It took a minute the first time.
The officers at the training session could tell the person was impaired, but something was different, and they weren’t quite sure what. They’d been through their roadside training tests, and the responses just didn’t quite point to alcohol as the source.
“All they’re doing is detecting this person is impaired,” says Sgt. Dan Klump of the Washington Fish and Wildlife Police.
Klump, a Boating Under the Influence instructor, was running what was known as a “wet lab,” in which volunteers consume alcohol for police to practice their skills, putting live subjects through the tests they learn in Advanced Roadside Impaired Driving Enforcement (ARIDE). It’s a valuable experience for officers, says Klump, designed to help them get experience seeing the clues of alcohol impairment in real subjects. But the clues the officers were seeing in this one volunteer just weren’t quite matching up with the training, until one of them remembered an impairment that voters had just legalized that they might see that summer.
“One of the people in the class, he leaned back in a chair and looked at me, and he put his hand up to his mouth, kind of mimicking smoking a joint and he goes, ‘Klump, is this guy high?’” remembers Klump. “And I just had the biggest grin on my face.”
The first, unofficial “green lab” had just been a success.
Stoned for Public Safety
Police receive a lot of training to be able to detect signs of alcohol impairment, but as Washington became the second state to allow adult-use cannabis, Klump began to think about a “more advanced course” to help officers — who have no personal experience with cannabis — recognize the signs of a different type of impairment.
It’s a common question for states that legalize marijuana, and the potential increase of driving and boating under the influence is always a point of contention from opponents of legalization.
Klump had been hosting “wet labs” for about 10 years, and in 2016, had the idea that a similar experience with cannabis would also be highly valuable.
“I went, ‘Wait a minute, with weed being legal in Washington, why not apply the same concepts for safety?’” Klump says. “Nobody had done it in the country at that time.”
The volunteer purchased their own cannabis, consumed in private and then was brought in with the rest of the volunteers who had been consuming alcohol. But after Klump’s cannabis volunteer had been discovered, the officers in the training all agreed on the value of having them there.
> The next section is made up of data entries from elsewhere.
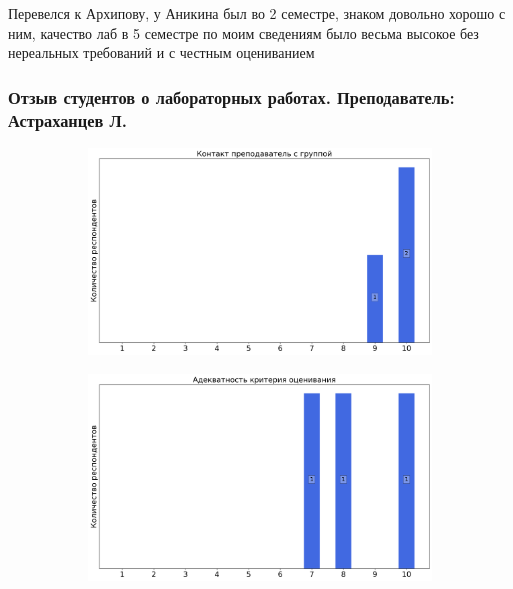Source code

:                 \begin{commentbox} 
                    Перевелся к Архипову, у Аникина был во 2 семестре, знаком довольно хорошо с ним, качество лаб в 5 семестре по моим сведениям было весьма высокое без нереальных требований и с честным оцениванием 
                \end{commentbox}


                
        \subsubsection{Отзыв студентов о лабораторных работах. Преподаватель: Астраханцев Л.}
            \begin{figure}[H]
                \centering
                \begin{subfigure}[b]{0.45\textwidth}
                    \centering
                    \includegraphics[width=\textwidth]{images/3 course/Общая физика - квантовая физика/labniks-marks-Астраханцев Л.-0.png}
                \end{subfigure}
                \begin{subfigure}[b]{0.45\textwidth}
                    \centering
                    \includegraphics[width=\textwidth]{images/3 course/Общая физика - квантовая физика/labniks-marks-Астраханцев Л.-1.png}

\end{subfigure}
\end{figure}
“They go, ‘Holy cow, we’ve never experienced anything like this,’” Klump says with a laugh.
The following year, Klump decided to again include cannabis as part of the training, but knew he needed more volunteers, so he reached out to the industry and found plenty of partners willing to supply volunteers and product.
“We can’t do it without the assistance and respect of the industry,” says Klump, who noted the “respect” and “professionalism” of those he met with. “They have a big interest in safe cannabis use.”
He also teamed with Dr. Nick Lovrich, a regency professor emeritus at Washington State University’s School of Politics, Philosophy and Public Affairs. Lovrich had received a federal grant to study the impacts of legalization on police, prosecutors and courts. In the first years of his study, nearly every police officer Lovrich spoke to was not only trained to recognize people under the influence of alcohol, but were also generally familiar with alcohol and its effects. However, they had little to no experience with cannabis or even with people who used it.
“Cannabis impairment is not the same as alcohol and the behaviors are very different,” Lovrich says. “The tools they (police) have aren’t very good.”
After hearing about the green labs from officers he was interviewing, Lovrich contacted Klump and the pair decided to team up to collect data from the volunteers and the officers to help learn as much about cannabis intoxication as they could.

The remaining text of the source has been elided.